What this task involves: Your copy should match the entries exactly, with no images carried over.

Records drawn from a dataset:
————————

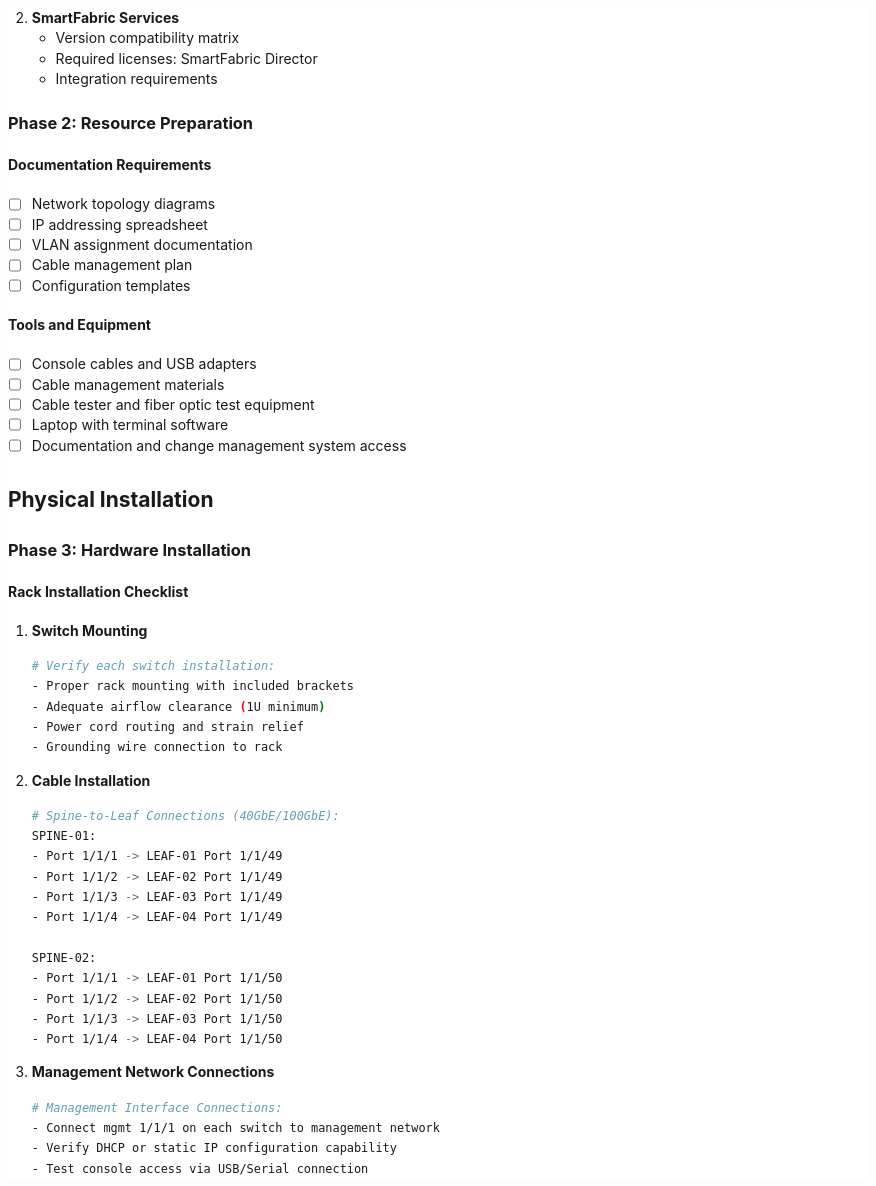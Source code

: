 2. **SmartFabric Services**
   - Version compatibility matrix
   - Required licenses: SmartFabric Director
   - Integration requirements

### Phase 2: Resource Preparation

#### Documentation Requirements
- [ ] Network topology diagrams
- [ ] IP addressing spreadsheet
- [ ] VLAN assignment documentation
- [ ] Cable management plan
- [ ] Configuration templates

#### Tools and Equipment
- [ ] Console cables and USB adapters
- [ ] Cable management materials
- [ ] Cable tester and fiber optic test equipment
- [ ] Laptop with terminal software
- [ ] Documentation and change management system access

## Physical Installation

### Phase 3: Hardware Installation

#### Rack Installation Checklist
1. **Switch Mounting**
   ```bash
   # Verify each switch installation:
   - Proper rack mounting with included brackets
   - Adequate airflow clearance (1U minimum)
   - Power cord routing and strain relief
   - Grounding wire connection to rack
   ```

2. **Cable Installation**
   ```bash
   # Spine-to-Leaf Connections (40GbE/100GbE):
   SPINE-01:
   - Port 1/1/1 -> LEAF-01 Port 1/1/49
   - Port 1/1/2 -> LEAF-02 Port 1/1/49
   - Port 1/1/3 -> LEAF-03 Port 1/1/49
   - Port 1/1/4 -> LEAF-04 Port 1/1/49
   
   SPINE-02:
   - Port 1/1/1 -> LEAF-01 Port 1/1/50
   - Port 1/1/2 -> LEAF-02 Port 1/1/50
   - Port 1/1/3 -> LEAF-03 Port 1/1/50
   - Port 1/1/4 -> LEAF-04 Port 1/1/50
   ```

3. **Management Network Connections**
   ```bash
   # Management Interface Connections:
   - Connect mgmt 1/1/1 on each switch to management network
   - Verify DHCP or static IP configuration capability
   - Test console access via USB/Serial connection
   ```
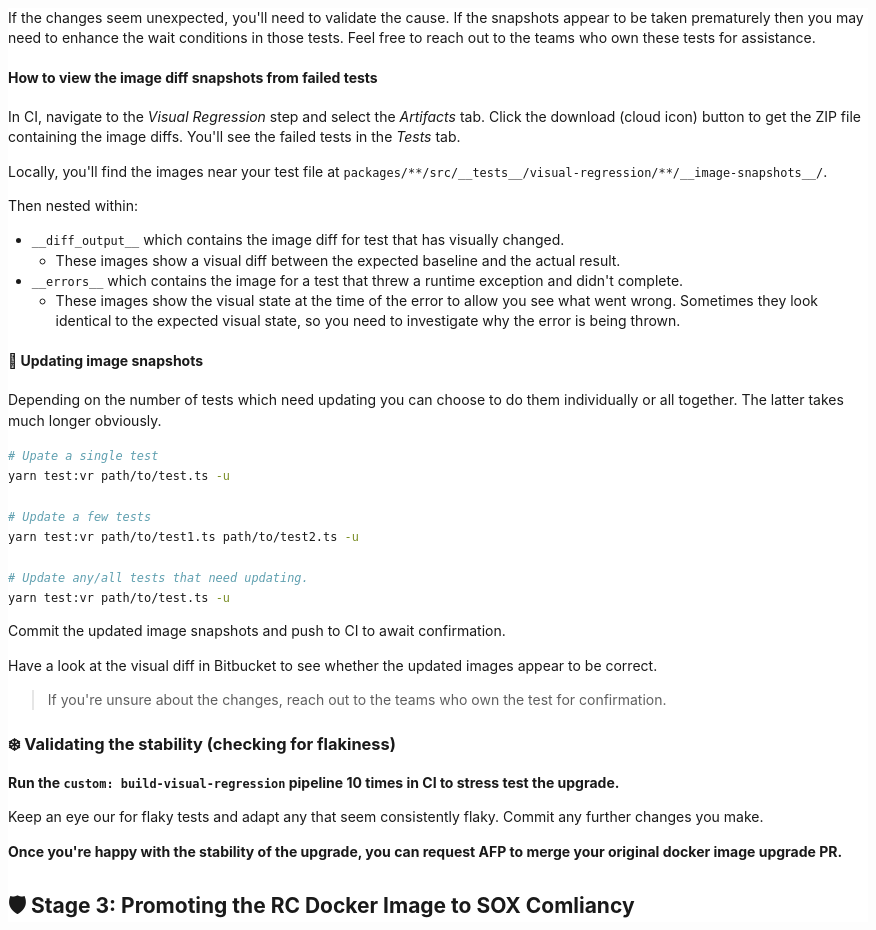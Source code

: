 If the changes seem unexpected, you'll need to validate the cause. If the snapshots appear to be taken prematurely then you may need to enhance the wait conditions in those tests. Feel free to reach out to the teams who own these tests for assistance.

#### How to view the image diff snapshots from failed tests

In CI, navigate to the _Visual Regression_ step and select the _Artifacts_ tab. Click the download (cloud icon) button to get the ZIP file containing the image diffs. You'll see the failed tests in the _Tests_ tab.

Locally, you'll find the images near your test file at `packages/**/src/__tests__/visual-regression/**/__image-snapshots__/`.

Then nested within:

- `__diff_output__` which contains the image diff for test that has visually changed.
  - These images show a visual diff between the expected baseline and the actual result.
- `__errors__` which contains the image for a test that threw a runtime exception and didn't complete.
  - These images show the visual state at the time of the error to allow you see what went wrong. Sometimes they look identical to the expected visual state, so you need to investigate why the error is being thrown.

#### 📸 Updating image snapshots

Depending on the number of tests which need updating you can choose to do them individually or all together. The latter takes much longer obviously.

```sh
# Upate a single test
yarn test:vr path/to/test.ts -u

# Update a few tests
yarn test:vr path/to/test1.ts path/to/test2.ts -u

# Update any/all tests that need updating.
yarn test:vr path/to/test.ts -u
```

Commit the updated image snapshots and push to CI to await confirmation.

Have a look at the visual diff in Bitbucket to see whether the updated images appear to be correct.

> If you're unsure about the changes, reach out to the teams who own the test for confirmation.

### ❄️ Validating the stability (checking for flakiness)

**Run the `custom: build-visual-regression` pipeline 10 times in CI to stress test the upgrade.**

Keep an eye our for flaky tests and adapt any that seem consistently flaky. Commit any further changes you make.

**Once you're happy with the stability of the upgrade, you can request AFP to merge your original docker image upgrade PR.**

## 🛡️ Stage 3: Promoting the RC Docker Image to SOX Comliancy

————————

Exercise output:
Source code

: 2. **SmartFabric Services**
   - Version compatibility matrix
   - Required licenses: SmartFabric Director
   - Integration requirements

### Phase 2: Resource Preparation

#### Documentation Requirements
- [ ] Network topology diagrams
- [ ] IP addressing spreadsheet
- [ ] VLAN assignment documentation
- [ ] Cable management plan
- [ ] Configuration templates

#### Tools and Equipment
- [ ] Console cables and USB adapters
- [ ] Cable management materials
- [ ] Cable tester and fiber optic test equipment
- [ ] Laptop with terminal software
- [ ] Documentation and change management system access

## Physical Installation

### Phase 3: Hardware Installation

#### Rack Installation Checklist
1. **Switch Mounting**
   ```bash
   # Verify each switch installation:
   - Proper rack mounting with included brackets
   - Adequate airflow clearance (1U minimum)
   - Power cord routing and strain relief
   - Grounding wire connection to rack
   ```

2. **Cable Installation**
   ```bash
   # Spine-to-Leaf Connections (40GbE/100GbE):
   SPINE-01:
   - Port 1/1/1 -> LEAF-01 Port 1/1/49
   - Port 1/1/2 -> LEAF-02 Port 1/1/49
   - Port 1/1/3 -> LEAF-03 Port 1/1/49
   - Port 1/1/4 -> LEAF-04 Port 1/1/49
   
   SPINE-02:
   - Port 1/1/1 -> LEAF-01 Port 1/1/50
   - Port 1/1/2 -> LEAF-02 Port 1/1/50
   - Port 1/1/3 -> LEAF-03 Port 1/1/50
   - Port 1/1/4 -> LEAF-04 Port 1/1/50
   ```

3. **Management Network Connections**
   ```bash
   # Management Interface Connections:
   - Connect mgmt 1/1/1 on each switch to management network
   - Verify DHCP or static IP configuration capability
   - Test console access via USB/Serial connection
   ```
Source code

: If the changes seem unexpected, you'll need to validate the cause. If the snapshots appear to be taken prematurely then you may need to enhance the wait conditions in those tests. Feel free to reach out to the teams who own these tests for assistance.

#### How to view the image diff snapshots from failed tests

In CI, navigate to the _Visual Regression_ step and select the _Artifacts_ tab. Click the download (cloud icon) button to get the ZIP file containing the image diffs. You'll see the failed tests in the _Tests_ tab.

Locally, you'll find the images near your test file at `packages/**/src/__tests__/visual-regression/**/__image-snapshots__/`.

Then nested within:

- `__diff_output__` which contains the image diff for test that has visually changed.
  - These images show a visual diff between the expected baseline and the actual result.
- `__errors__` which contains the image for a test that threw a runtime exception and didn't complete.
  - These images show the visual state at the time of the error to allow you see what went wrong. Sometimes they look identical to the expected visual state, so you need to investigate why the error is being thrown.

#### 📸 Updating image snapshots

Depending on the number of tests which need updating you can choose to do them individually or all together. The latter takes much longer obviously.

```sh
# Upate a single test
yarn test:vr path/to/test.ts -u

# Update a few tests
yarn test:vr path/to/test1.ts path/to/test2.ts -u

# Update any/all tests that need updating.
yarn test:vr path/to/test.ts -u
```

Commit the updated image snapshots and push to CI to await confirmation.

Have a look at the visual diff in Bitbucket to see whether the updated images appear to be correct.

> If you're unsure about the changes, reach out to the teams who own the test for confirmation.

### ❄️ Validating the stability (checking for flakiness)

**Run the `custom: build-visual-regression` pipeline 10 times in CI to stress test the upgrade.**

Keep an eye our for flaky tests and adapt any that seem consistently flaky. Commit any further changes you make.

**Once you're happy with the stability of the upgrade, you can request AFP to merge your original docker image upgrade PR.**

## 🛡️ Stage 3: Promoting the RC Docker Image to SOX Comliancy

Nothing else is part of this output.